===== RECORDED DATA

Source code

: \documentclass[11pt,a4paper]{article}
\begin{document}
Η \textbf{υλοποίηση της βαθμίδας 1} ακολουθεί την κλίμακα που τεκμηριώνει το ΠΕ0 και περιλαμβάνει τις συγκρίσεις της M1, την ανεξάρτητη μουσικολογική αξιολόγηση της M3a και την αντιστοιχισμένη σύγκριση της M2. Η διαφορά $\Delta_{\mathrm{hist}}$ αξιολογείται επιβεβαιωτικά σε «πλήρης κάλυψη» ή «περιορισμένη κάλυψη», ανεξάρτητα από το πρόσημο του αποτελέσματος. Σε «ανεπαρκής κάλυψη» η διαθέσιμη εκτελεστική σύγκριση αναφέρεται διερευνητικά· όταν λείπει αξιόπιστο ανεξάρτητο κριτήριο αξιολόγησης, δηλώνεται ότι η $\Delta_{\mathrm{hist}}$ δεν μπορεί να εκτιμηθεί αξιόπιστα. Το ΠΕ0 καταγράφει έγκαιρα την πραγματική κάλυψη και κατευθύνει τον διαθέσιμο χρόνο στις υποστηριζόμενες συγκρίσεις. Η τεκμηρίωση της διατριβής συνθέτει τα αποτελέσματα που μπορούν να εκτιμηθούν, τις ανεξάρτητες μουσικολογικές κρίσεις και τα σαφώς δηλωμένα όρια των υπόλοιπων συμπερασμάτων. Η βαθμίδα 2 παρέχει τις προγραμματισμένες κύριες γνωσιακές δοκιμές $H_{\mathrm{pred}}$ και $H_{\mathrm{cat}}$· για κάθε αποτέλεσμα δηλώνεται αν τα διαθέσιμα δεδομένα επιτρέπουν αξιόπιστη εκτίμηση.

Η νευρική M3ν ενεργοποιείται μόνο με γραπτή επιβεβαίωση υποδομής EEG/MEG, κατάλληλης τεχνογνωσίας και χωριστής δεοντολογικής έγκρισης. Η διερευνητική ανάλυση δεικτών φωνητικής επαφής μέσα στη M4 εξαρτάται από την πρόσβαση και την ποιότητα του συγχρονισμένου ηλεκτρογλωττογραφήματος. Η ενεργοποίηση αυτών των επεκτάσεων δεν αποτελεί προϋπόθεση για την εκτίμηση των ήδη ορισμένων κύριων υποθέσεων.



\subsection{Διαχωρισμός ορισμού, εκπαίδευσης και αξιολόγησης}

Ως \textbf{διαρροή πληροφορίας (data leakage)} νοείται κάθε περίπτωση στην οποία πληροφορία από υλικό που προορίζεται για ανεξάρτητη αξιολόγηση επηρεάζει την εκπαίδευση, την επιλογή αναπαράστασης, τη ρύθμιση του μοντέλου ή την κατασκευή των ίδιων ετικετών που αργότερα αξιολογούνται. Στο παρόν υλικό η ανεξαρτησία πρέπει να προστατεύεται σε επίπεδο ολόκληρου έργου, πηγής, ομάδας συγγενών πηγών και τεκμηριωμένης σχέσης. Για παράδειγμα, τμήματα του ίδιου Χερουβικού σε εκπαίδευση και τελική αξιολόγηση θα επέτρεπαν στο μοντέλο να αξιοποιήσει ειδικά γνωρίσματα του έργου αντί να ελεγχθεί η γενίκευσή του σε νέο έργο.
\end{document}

==========

## BRIEF
From the line holding "σε νέο έργο." to the final line of the data, repeat every line exactly. Leave out all the rest.

## SOLUTION TO THIS PROBLEM
Ως \textbf{διαρροή πληροφορίας (data leakage)} νοείται κάθε περίπτωση στην οποία πληροφορία από υλικό που προορίζεται για ανεξάρτητη αξιολόγηση επηρεάζει την εκπαίδευση, την επιλογή αναπαράστασης, τη ρύθμιση του μοντέλου ή την κατασκευή των ίδιων ετικετών που αργότερα αξιολογούνται. Στο παρόν υλικό η ανεξαρτησία πρέπει να προστατεύεται σε επίπεδο ολόκληρου έργου, πηγής, ομάδας συγγενών πηγών και τεκμηριωμένης σχέσης. Για παράδειγμα, τμήματα του ίδιου Χερουβικού σε εκπαίδευση και τελική αξιολόγηση θα επέτρεπαν στο μοντέλο να αξιοποιήσει ειδικά γνωρίσματα του έργου αντί να ελεγχθεί η γενίκευσή του σε νέο έργο.
\end{document}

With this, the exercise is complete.